━━━ DATA SECTION
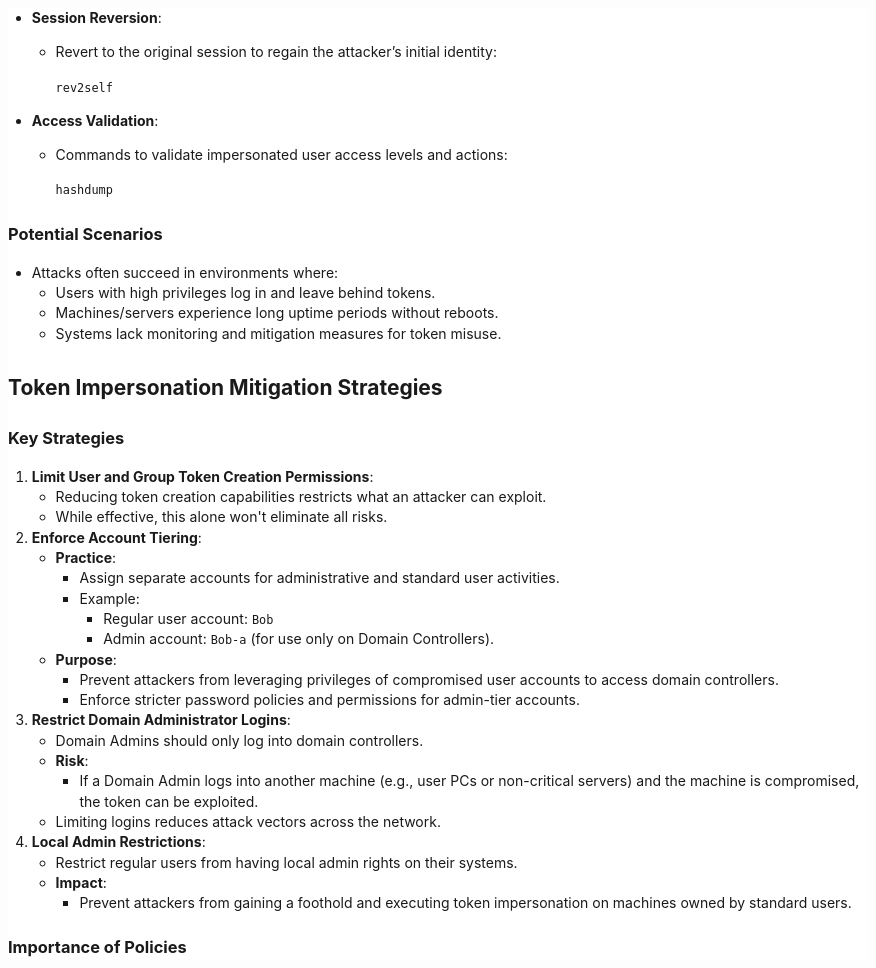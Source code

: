 - **Session Reversion**:
    - Revert to the original session to regain the attacker’s initial identity:
        
        ```Shell
        rev2self
        ```
        
- **Access Validation**:
    - Commands to validate impersonated user access levels and actions:
        
        ```Shell
        hashdump
        ```
        

### Potential Scenarios

- Attacks often succeed in environments where:
    - Users with high privileges log in and leave behind tokens.
    - Machines/servers experience long uptime periods without reboots.
    - Systems lack monitoring and mitigation measures for token misuse.

## Token Impersonation Mitigation Strategies

### Key Strategies

1. **Limit User and Group Token Creation Permissions**:
    - Reducing token creation capabilities restricts what an attacker can exploit.
    - While effective, this alone won't eliminate all risks.
2. **Enforce Account Tiering**:
    - **Practice**:
        - Assign separate accounts for administrative and standard user activities.
        - Example:
            - Regular user account: `Bob`
            - Admin account: `Bob-a` (for use only on Domain Controllers).
    - **Purpose**:
        - Prevent attackers from leveraging privileges of compromised user accounts to access domain controllers.
        - Enforce stricter password policies and permissions for admin-tier accounts.
3. **Restrict Domain Administrator Logins**:
    - Domain Admins should only log into domain controllers.
    - **Risk**:
        - If a Domain Admin logs into another machine (e.g., user PCs or non-critical servers) and the machine is compromised, the token can be exploited.
    - Limiting logins reduces attack vectors across the network.
4. **Local Admin Restrictions**:
    - Restrict regular users from having local admin rights on their systems.
    - **Impact**:
        - Prevent attackers from gaining a foothold and executing token impersonation on machines owned by standard users.

### Importance of Policies
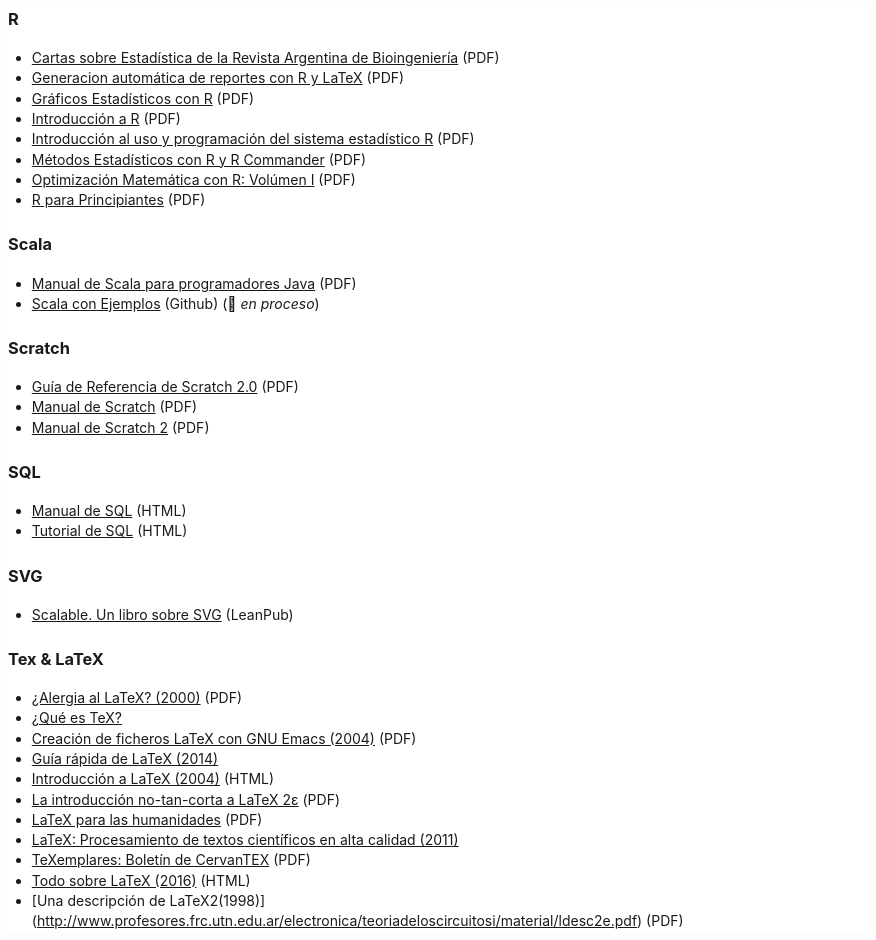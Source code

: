 
### R

* [Cartas sobre Estadística de la Revista Argentina de Bioingeniería](http://cran.r-project.org/doc/contrib/Risk-Cartas-sobre-Estadistica.pdf) (PDF)
* [Generacion automática de reportes con R y LaTeX](http://cran.r-project.org/doc/contrib/Rivera-Tutorial_Sweave.pdf) (PDF)
* [Gráficos Estadísticos con R](http://cran.r-project.org/doc/contrib/grafi3.pdf) (PDF)
* [Introducción a R](http://cran.r-project.org/doc/contrib/R-intro-1.1.0-espanol.1.pdf) (PDF)
* [Introducción al uso y programación del sistema estadístico R](http://cran.r-project.org/doc/contrib/curso-R.Diaz-Uriarte.pdf) (PDF)
* [Métodos Estadísticos con R y R Commander](http://cran.r-project.org/doc/contrib/Saez-Castillo-RRCmdrv21.pdf) (PDF)
* [Optimización Matemática con R: Volúmen I](http://cran.r-project.org/doc/contrib/Optimizacion_Matematica_con_R_Volumen_I.pdf) (PDF)
* [R para Principiantes](http://cran.r-project.org/doc/contrib/rdebuts_es.pdf) (PDF)


### Scala

* [Manual de Scala para programadores Java](http://www.scala-lang.org/docu/files/ScalaTutorial-es_ES.pdf) (PDF)
* [Scala con Ejemplos](https://github.com/ErunamoJAZZ/ScalaByExample-es#traducción-del-libro-scala-by-example-al-español) (Github) (:construction: *en proceso*)


### Scratch

* [Guía de Referencia de Scratch 2.0](http://lsi.vc.ehu.es/pablogn/docencia/FdI/Scratch/ScratchGuiaReferencia.pdf) (PDF)
* [Manual de Scratch](http://lsi.vc.ehu.es/pablogn/docencia/FdI/Scratch/manual%20scratch.pdf) (PDF)
* [Manual de Scratch 2](http://lsi.vc.ehu.es/pablogn/docencia/FdI/Scratch/Aprenda%20a%20programar%20con%20Scratch%20en%20un%20par%20de%20tardes.pdf)  (PDF)


### SQL

* [Manual de SQL](http://jorgesanchez.net/manuales/sql/intro-sql-sql2016.html) (HTML)
* [Tutorial de SQL](http://www.desarrolloweb.com/manuales/9/) (HTML)


### SVG

* [Scalable. Un libro sobre SVG](https://leanpub.com/scalable/) (LeanPub)


### Tex & LaTeX

* [¿Alergia al LaTeX? (2000)](http://www.sindominio.net/ayuda/latex/sdlatex.pdf) (PDF)
* [¿Qué es TeX?](http://www.cervantex.es/queestex)
* [Creación de ficheros LaTeX con GNU Emacs (2004)](ftp://ftp.dante.de/tex-archive/info/spanish/guia-atx/guia-atx.pdf) (PDF)
* [Guía rápida de LaTeX (2014)](http://nokyotsu.com/latex/guia.html)
* [Introducción a LaTeX (2004)](http://www.sindominio.net/~xabier/old/curso_latex) (HTML)
* [La introducción no-tan-corta a LaTeX 2ε](http://osl.ugr.es/CTAN/info/lshort/spanish/lshort-a4.pdf) (PDF)
* [LaTeX para las humanidades](http://rt0016xp.eresmas.net/lplh/latex-humanidades.pdf) (PDF)
* [LaTeX: Procesamiento de textos científicos en alta calidad (2011)](HTML)
* [TeXemplares: Boletín de CervanTEX](http://www.cervantex.es/files/cervantex/texemplares9.pdf) (PDF)
* [Todo sobre LaTeX (2016)](http://minisconlatex.blogspot.com.es) (HTML)
* [Una descripción de LaTeX2(1998)] (http://www.profesores.frc.utn.edu.ar/electronica/teoriadeloscircuitosi/material/ldesc2e.pdf) (PDF)
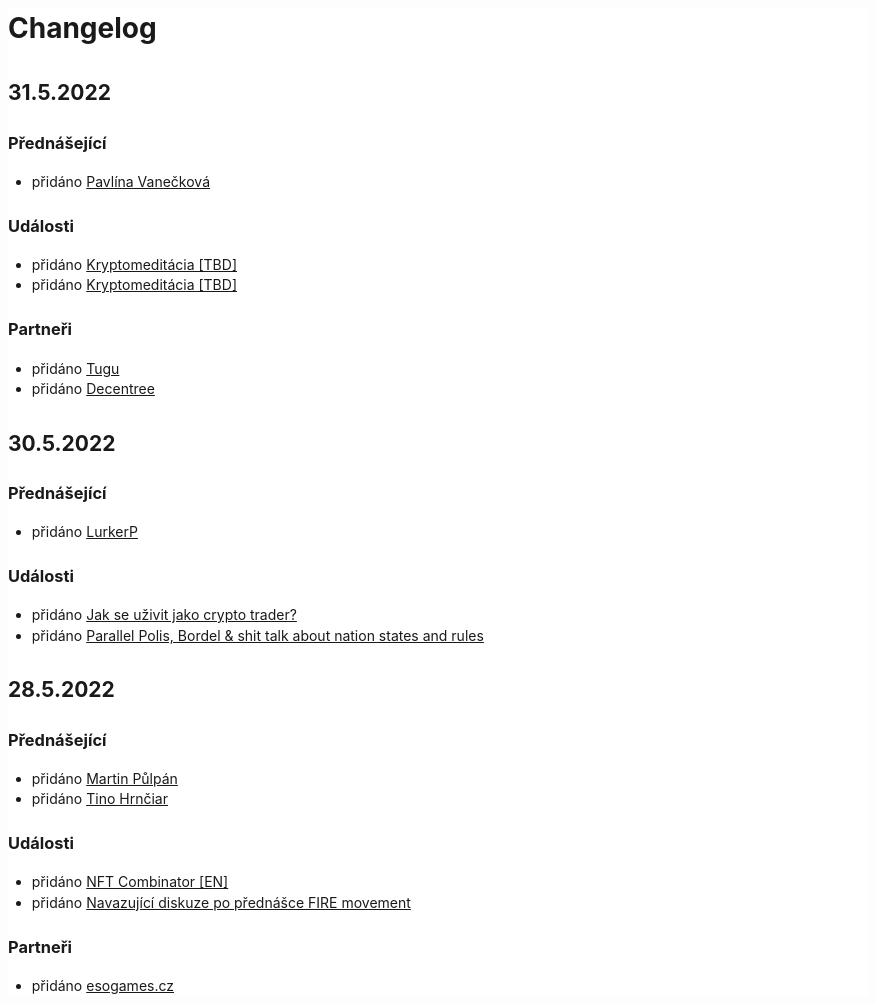 # Changelog

## 31.5.2022

### Přednášející

* přidáno [Pavlína Vanečková](https://utxo.cz/lide?id=pavlina-vaneckova)

### Události

* přidáno [Kryptomeditácia [TBD]](https://utxo.cz/udalosti?id=meditace-nedele-rano)
* přidáno [Kryptomeditácia [TBD]](https://utxo.cz/udalosti?id=meditace-sobota-vecer)

### Partneři

* přidáno [Tugu](https://utxo.cz/#partneri?id=tugu)
* přidáno [Decentree](https://utxo.cz/#partneri?id=decentree)


## 30.5.2022

### Přednášející

* přidáno [LurkerP](https://utxo.cz/lide?id=lurkerp)

### Události

* přidáno [Jak se uživit jako crypto trader?](https://utxo.cz/udalosti?id=jak-se-uzivit-jako-crypto-trader)
* přidáno [Parallel Polis, Bordel & shit talk about nation states and rules](https://utxo.cz/udalosti?id=parallel-popis-bordel-shit-talk-about-nation-states-rules)


## 28.5.2022

### Přednášející

* přidáno [Martin Půlpán](https://utxo.cz/lide?id=martin-pulpan)
* přidáno [Tino Hrnčiar](https://utxo.cz/lide?id=tino-forbidden)

### Události

* přidáno [NFT Combinator [EN]](https://utxo.cz/udalosti?id=nft-combinator)
* přidáno [Navazující diskuze po přednášce FIRE movement](https://utxo.cz/udalosti?id=fire-movement-tomas-campfire)

### Partneři

* přidáno [esogames.cz](https://utxo.cz/#partneri?id=esogames)
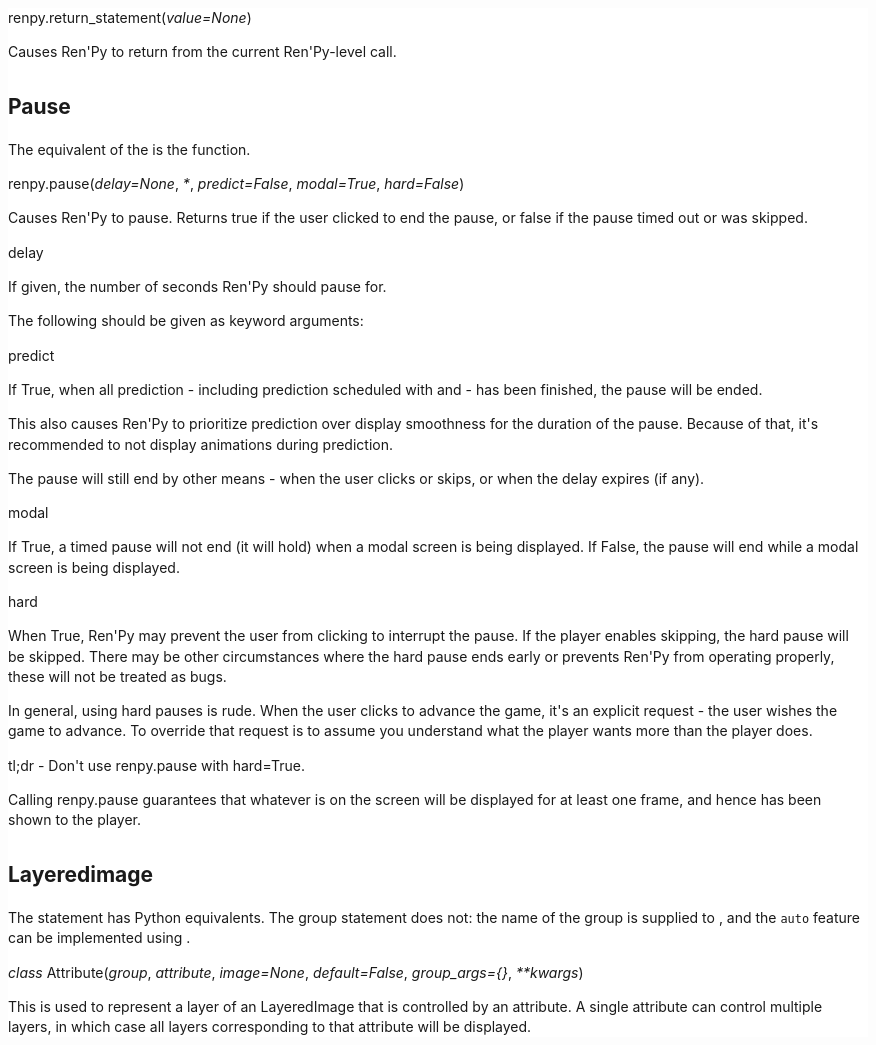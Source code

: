 renpy.return\_statement(_value\=None_)

Causes Ren'Py to return from the current Ren'Py-level call.

## Pause

The equivalent of the  is the  function.

renpy.pause(_delay\=None_, _\*_, _predict\=False_, _modal\=True_, _hard\=False_)

Causes Ren'Py to pause. Returns true if the user clicked to end the pause, or false if the pause timed out or was skipped.

delay

If given, the number of seconds Ren'Py should pause for.

The following should be given as keyword arguments:

predict

If True, when all prediction - including prediction scheduled with  and  - has been finished, the pause will be ended.

This also causes Ren'Py to prioritize prediction over display smoothness for the duration of the pause. Because of that, it's recommended to not display animations during prediction.

The pause will still end by other means - when the user clicks or skips, or when the delay expires (if any).

modal

If True, a timed pause will not end (it will hold) when a modal screen is being displayed. If False, the pause will end while a modal screen is being displayed.

hard

When True, Ren'Py may prevent the user from clicking to interrupt the pause. If the player enables skipping, the hard pause will be skipped. There may be other circumstances where the hard pause ends early or prevents Ren'Py from operating properly, these will not be treated as bugs.

In general, using hard pauses is rude. When the user clicks to advance the game, it's an explicit request - the user wishes the game to advance. To override that request is to assume you understand what the player wants more than the player does.

tl;dr - Don't use renpy.pause with hard=True.

Calling renpy.pause guarantees that whatever is on the screen will be displayed for at least one frame, and hence has been shown to the player.

## Layeredimage

The  statement has Python equivalents. The group statement does not: the name of the group is supplied to , and the `auto` feature can be implemented using .

_class_ Attribute(_group_, _attribute_, _image\=None_, _default\=False_, _group\_args\={}_, _\*\*kwargs_)

This is used to represent a layer of an LayeredImage that is controlled by an attribute. A single attribute can control multiple layers, in which case all layers corresponding to that attribute will be displayed.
━━━━━━
From the opening line of the entries above to the line containing "[Cartas sobre Estadística", please transcribe each line exactly, skipping every picture.

Source code

: - **Session Reversion**:
    - Revert to the original session to regain the attacker’s initial identity:
        
        ```Shell
        rev2self
        ```
        
- **Access Validation**:
    - Commands to validate impersonated user access levels and actions:
        
        ```Shell
        hashdump
        ```
        

### Potential Scenarios

- Attacks often succeed in environments where:
    - Users with high privileges log in and leave behind tokens.
    - Machines/servers experience long uptime periods without reboots.
    - Systems lack monitoring and mitigation measures for token misuse.

## Token Impersonation Mitigation Strategies

### Key Strategies

1. **Limit User and Group Token Creation Permissions**:
    - Reducing token creation capabilities restricts what an attacker can exploit.
    - While effective, this alone won't eliminate all risks.
2. **Enforce Account Tiering**:
    - **Practice**:
        - Assign separate accounts for administrative and standard user activities.
        - Example:
            - Regular user account: `Bob`
            - Admin account: `Bob-a` (for use only on Domain Controllers).
    - **Purpose**:
        - Prevent attackers from leveraging privileges of compromised user accounts to access domain controllers.
        - Enforce stricter password policies and permissions for admin-tier accounts.
3. **Restrict Domain Administrator Logins**:
    - Domain Admins should only log into domain controllers.
    - **Risk**:
        - If a Domain Admin logs into another machine (e.g., user PCs or non-critical servers) and the machine is compromised, the token can be exploited.
    - Limiting logins reduces attack vectors across the network.
4. **Local Admin Restrictions**:
    - Restrict regular users from having local admin rights on their systems.
    - **Impact**:
        - Prevent attackers from gaining a foothold and executing token impersonation on machines owned by standard users.

### Importance of Policies
Source code

: 
### R

* [Cartas sobre Estadística de la Revista Argentina de Bioingeniería](http://cran.r-project.org/doc/contrib/Risk-Cartas-sobre-Estadistica.pdf) (PDF)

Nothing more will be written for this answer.